### Saved data entries:
[Start of Attachment]
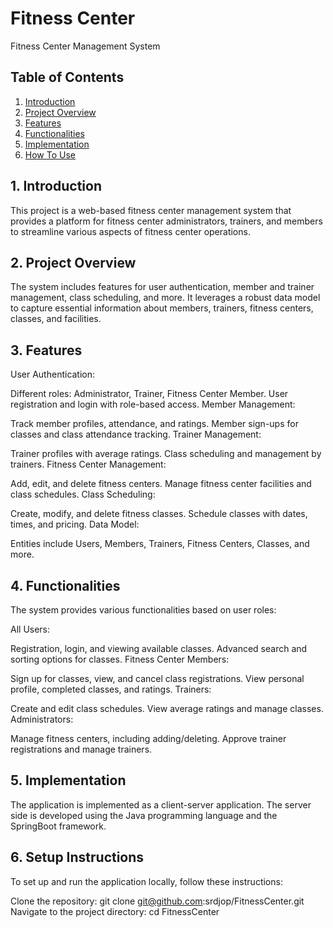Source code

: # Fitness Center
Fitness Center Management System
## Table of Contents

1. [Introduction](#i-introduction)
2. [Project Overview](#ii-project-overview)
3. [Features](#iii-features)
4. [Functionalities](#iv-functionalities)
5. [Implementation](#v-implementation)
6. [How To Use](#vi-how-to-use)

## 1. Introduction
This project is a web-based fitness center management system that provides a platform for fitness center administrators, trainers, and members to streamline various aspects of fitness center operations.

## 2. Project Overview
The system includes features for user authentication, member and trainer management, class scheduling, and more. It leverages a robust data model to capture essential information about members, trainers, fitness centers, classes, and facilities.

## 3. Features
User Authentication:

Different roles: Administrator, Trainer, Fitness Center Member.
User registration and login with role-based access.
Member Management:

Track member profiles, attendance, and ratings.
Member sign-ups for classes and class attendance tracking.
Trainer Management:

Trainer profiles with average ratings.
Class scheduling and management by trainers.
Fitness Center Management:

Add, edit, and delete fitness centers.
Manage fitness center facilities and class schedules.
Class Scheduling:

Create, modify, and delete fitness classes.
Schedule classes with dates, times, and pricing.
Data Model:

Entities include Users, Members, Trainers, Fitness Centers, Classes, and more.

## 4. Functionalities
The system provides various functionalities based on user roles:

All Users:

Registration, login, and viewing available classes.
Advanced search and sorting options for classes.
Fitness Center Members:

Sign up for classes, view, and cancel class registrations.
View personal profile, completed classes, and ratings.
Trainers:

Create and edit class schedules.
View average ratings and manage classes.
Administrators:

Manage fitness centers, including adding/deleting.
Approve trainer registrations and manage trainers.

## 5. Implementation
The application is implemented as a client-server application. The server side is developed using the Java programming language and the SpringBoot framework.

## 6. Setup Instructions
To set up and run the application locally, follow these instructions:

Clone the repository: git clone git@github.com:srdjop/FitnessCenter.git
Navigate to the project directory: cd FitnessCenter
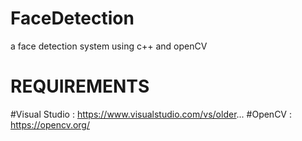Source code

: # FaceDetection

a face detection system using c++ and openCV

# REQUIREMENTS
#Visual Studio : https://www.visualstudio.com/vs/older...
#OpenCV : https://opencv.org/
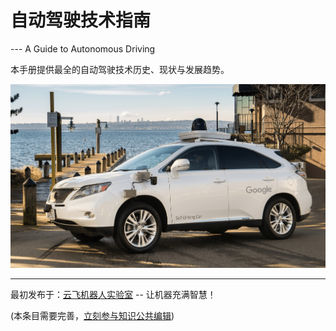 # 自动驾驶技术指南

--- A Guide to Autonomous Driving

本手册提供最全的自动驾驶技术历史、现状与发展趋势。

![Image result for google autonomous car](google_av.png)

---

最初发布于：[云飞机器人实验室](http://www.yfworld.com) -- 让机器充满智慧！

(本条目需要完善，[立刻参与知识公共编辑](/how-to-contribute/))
[End of Attachment]
### Required work:
Your copy should be the entries retyped exactly, with no images in it.

### Exercise solution:
Source code

: # Fitness Center
Fitness Center Management System
## Table of Contents

1. [Introduction](#i-introduction)
2. [Project Overview](#ii-project-overview)
3. [Features](#iii-features)
4. [Functionalities](#iv-functionalities)
5. [Implementation](#v-implementation)
6. [How To Use](#vi-how-to-use)

## 1. Introduction
This project is a web-based fitness center management system that provides a platform for fitness center administrators, trainers, and members to streamline various aspects of fitness center operations.

## 2. Project Overview
The system includes features for user authentication, member and trainer management, class scheduling, and more. It leverages a robust data model to capture essential information about members, trainers, fitness centers, classes, and facilities.

## 3. Features
User Authentication:

Different roles: Administrator, Trainer, Fitness Center Member.
User registration and login with role-based access.
Member Management:

Track member profiles, attendance, and ratings.
Member sign-ups for classes and class attendance tracking.
Trainer Management:

Trainer profiles with average ratings.
Class scheduling and management by trainers.
Fitness Center Management:

Add, edit, and delete fitness centers.
Manage fitness center facilities and class schedules.
Class Scheduling:

Create, modify, and delete fitness classes.
Schedule classes with dates, times, and pricing.
Data Model:

Entities include Users, Members, Trainers, Fitness Centers, Classes, and more.

## 4. Functionalities
The system provides various functionalities based on user roles:

All Users:

Registration, login, and viewing available classes.
Advanced search and sorting options for classes.
Fitness Center Members:

Sign up for classes, view, and cancel class registrations.
View personal profile, completed classes, and ratings.
Trainers:

Create and edit class schedules.
View average ratings and manage classes.
Administrators:

Manage fitness centers, including adding/deleting.
Approve trainer registrations and manage trainers.

## 5. Implementation
The application is implemented as a client-server application. The server side is developed using the Java programming language and the SpringBoot framework.

## 6. Setup Instructions
To set up and run the application locally, follow these instructions:

Clone the repository: git clone git@github.com:srdjop/FitnessCenter.git
Navigate to the project directory: cd FitnessCenter
Source code

: # FaceDetection

a face detection system using c++ and openCV

# REQUIREMENTS
#Visual Studio : https://www.visualstudio.com/vs/older...
#OpenCV : https://opencv.org/
 # 自动驾驶技术指南

--- A Guide to Autonomous Driving

本手册提供最全的自动驾驶技术历史、现状与发展趋势。

![Image result for google autonomous car](google_av.png)

---

最初发布于：[云飞机器人实验室](http://www.yfworld.com) -- 让机器充满智慧！

(本条目需要完善，[立刻参与知识公共编辑](/how-to-contribute/))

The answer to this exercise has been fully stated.